## Exercise details
Go through the data below and copy each line where the word "textbf" occurs.

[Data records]
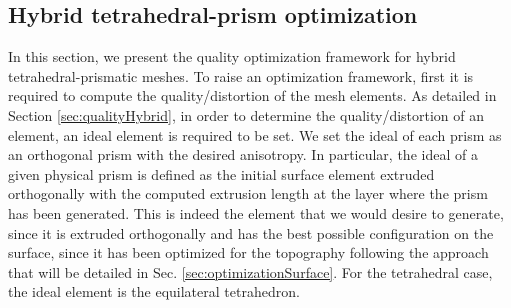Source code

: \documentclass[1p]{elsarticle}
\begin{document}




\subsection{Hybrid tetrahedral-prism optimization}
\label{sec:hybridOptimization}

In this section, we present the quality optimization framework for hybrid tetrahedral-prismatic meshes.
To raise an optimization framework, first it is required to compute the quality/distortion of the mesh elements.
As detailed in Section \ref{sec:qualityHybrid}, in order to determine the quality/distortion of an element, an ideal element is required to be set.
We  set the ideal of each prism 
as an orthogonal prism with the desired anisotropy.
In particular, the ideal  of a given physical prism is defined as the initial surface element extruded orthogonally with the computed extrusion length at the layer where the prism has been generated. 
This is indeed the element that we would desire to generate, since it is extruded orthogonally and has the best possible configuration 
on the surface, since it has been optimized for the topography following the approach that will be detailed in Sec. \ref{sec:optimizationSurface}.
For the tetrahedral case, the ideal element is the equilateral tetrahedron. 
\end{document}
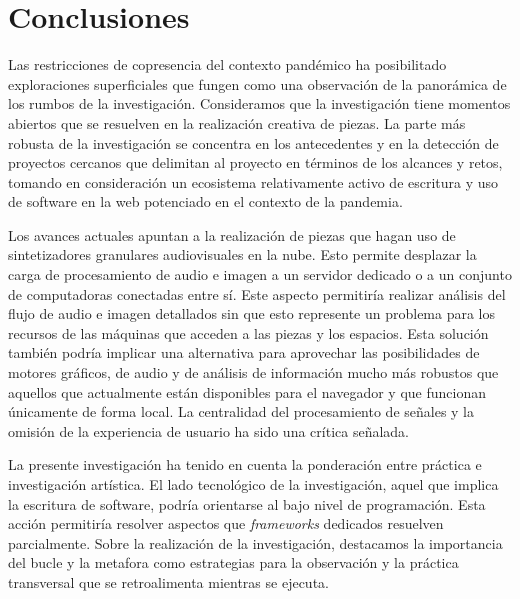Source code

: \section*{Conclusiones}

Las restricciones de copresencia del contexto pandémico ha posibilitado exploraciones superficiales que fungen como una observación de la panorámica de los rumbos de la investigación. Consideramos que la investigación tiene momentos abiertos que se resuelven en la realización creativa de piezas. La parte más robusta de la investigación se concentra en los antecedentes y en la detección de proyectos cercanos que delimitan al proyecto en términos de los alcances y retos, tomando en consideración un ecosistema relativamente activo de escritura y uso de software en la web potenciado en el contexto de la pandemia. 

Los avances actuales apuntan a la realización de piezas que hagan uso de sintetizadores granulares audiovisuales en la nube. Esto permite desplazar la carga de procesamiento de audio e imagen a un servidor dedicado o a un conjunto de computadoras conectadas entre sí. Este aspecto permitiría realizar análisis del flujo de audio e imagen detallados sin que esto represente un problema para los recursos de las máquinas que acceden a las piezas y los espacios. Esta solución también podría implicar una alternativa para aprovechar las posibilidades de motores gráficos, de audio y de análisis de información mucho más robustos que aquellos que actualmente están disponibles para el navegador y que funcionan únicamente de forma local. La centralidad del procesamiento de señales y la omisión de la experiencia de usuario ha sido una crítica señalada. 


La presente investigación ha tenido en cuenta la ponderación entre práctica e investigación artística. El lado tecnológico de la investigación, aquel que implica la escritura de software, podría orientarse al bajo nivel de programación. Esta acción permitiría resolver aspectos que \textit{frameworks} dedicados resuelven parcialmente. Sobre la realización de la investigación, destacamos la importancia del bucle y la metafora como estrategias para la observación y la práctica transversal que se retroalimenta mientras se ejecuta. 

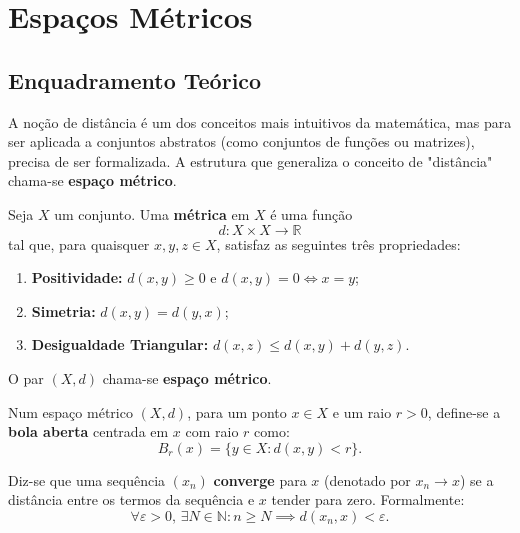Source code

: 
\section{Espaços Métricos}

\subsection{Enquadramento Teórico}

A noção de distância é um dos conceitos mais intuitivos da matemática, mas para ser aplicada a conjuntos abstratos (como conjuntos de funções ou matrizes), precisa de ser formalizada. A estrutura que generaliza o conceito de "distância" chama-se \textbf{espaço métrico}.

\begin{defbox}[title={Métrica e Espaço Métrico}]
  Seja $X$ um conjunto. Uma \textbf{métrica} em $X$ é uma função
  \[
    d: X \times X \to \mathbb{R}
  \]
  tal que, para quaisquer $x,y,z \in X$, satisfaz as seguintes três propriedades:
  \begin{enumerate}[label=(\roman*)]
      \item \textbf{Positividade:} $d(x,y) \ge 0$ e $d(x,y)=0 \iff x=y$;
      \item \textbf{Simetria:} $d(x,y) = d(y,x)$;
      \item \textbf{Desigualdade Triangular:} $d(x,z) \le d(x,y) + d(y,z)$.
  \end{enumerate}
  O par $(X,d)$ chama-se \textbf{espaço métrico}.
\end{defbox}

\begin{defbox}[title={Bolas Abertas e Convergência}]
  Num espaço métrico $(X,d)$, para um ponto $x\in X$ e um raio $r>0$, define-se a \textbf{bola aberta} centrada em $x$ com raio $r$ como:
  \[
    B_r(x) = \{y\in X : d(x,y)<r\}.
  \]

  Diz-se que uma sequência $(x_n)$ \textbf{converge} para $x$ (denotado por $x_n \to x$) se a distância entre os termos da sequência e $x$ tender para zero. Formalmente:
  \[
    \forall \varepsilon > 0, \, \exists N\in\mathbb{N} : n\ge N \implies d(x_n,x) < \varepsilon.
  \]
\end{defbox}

## Task response
A noção de distância é um dos conceitos mais intuitivos da matemática, mas para ser aplicada a conjuntos abstratos (como conjuntos de funções ou matrizes), precisa de ser formalizada. A estrutura que generaliza o conceito de "distância" chama-se \textbf{espaço métrico}.
  Seja $X$ um conjunto. Uma \textbf{métrica} em $X$ é uma função
      \item \textbf{Positividade:} $d(x,y) \ge 0$ e $d(x,y)=0 \iff x=y$;
      \item \textbf{Simetria:} $d(x,y) = d(y,x)$;
      \item \textbf{Desigualdade Triangular:} $d(x,z) \le d(x,y) + d(y,z)$.
  O par $(X,d)$ chama-se \textbf{espaço métrico}.
  Num espaço métrico $(X,d)$, para um ponto $x\in X$ e um raio $r>0$, define-se a \textbf{bola aberta} centrada em $x$ com raio $r$ como:
  Diz-se que uma sequência $(x_n)$ \textbf{converge} para $x$ (denotado por $x_n \to x$) se a distância entre os termos da sequência e $x$ tender para zero. Formalmente:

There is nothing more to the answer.